EXERCISE DETAILS: Whenever "using" appears in a line, please copy that line from the data.

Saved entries
-=-=-=-=-

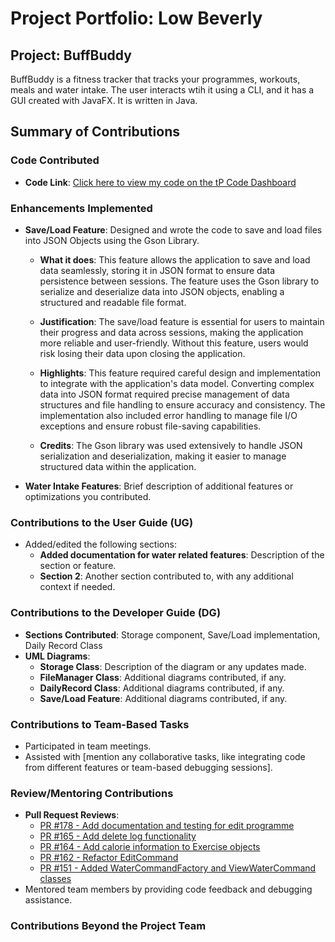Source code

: # Project Portfolio: Low Beverly

## Project: BuffBuddy
BuffBuddy is a fitness tracker that tracks your programmes, workouts, meals and water intake. The user interacts wtih
it using a CLI, and it has a GUI created with JavaFX. It is written in Java. 

## Summary of Contributions

### Code Contributed
- **Code Link**: [Click here to view my code on the tP Code Dashboard](https://nus-cs2113-ay2425s1.github.io/tp-dashboard/?search=bev-low&breakdown=true&sort=groupTitle%20dsc&sortWithin=title&since=2024-09-20&timeframe=commit&mergegroup=&groupSelect=groupByRepos&checkedFileTypes=docs~functional-code~test-code~other&tabOpen=true&tabType=authorship&tabAuthor=Bev-low&tabRepo=AY2425S1-CS2113-W10-3%2Ftp%5Bmaster%5D&authorshipIsMergeGroup=false&authorshipFileTypes=docs~functional-code~test-code~other&authorshipIsBinaryFileTypeChecked=false&authorshipIsIgnoredFilesChecked=false)

### Enhancements Implemented

- **Save/Load Feature**: Designed and wrote the code to save and load files into JSON Objects using the Gson Library.

    - **What it does**: This feature allows the application to save and load data seamlessly, storing it in JSON format to ensure data persistence between sessions. The feature uses the Gson library to serialize and deserialize data into JSON objects, enabling a structured and readable file format.

    - **Justification**: The save/load feature is essential for users to maintain their progress and data across sessions, making the application more reliable and user-friendly. Without this feature, users would risk losing their data upon closing the application.

    - **Highlights**: This feature required careful design and implementation to integrate with the application's data model. Converting complex data into JSON format required precise management of data structures and file handling to ensure accuracy and consistency. The implementation also included error handling to manage file I/O exceptions and ensure robust file-saving capabilities.

    - **Credits**: The Gson library was used extensively to handle JSON serialization and deserialization, making it easier to manage structured data within the application.

- **Water Intake Features**: Brief description of additional features or optimizations you contributed.

### Contributions to the User Guide (UG)
- Added/edited the following sections:
    - **Added documentation for water related features**: Description of the section or feature.
    - **Section 2**: Another section contributed to, with any additional context if needed.

### Contributions to the Developer Guide (DG)
- **Sections Contributed**: Storage component, Save/Load implementation, Daily Record Class
- **UML Diagrams**:
    - **Storage Class**: Description of the diagram or any updates made.
    - **FileManager Class**: Additional diagrams contributed, if any.
    - **DailyRecord Class**: Additional diagrams contributed, if any.
    - **Save/Load Feature**: Additional diagrams contributed, if any.

### Contributions to Team-Based Tasks
- Participated in team meetings.
- Assisted with [mention any collaborative tasks, like integrating code from different features or team-based debugging sessions].

### Review/Mentoring Contributions
- **Pull Request Reviews**:
    - [PR #178 - Add documentation and testing for edit programme](https://github.com/AY2425S1-CS2113-W10-3/tp/pull/178)
    - [PR #165 - Add delete log functionality](https://github.com/AY2425S1-CS2113-W10-3/tp/pull/165)
    - [PR #164 - Add calorie information to Exercise objects](https://github.com/AY2425S1-CS2113-W10-3/tp/pull/164)
    - [PR #162 - Refactor EditCommand](https://github.com/AY2425S1-CS2113-W10-3/tp/pull/162)
    - [PR #151 - Added WaterCommandFactory and ViewWaterCommand classes](https://github.com/AY2425S1-CS2113-W10-3/tp/pull/151)
- Mentored team members by providing code feedback and debugging assistance.

### Contributions Beyond the Project Team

-=-=-=-=-

RESULT:
it using a CLI, and it has a GUI created with JavaFX. It is written in Java. 
- **Save/Load Feature**: Designed and wrote the code to save and load files into JSON Objects using the Gson Library.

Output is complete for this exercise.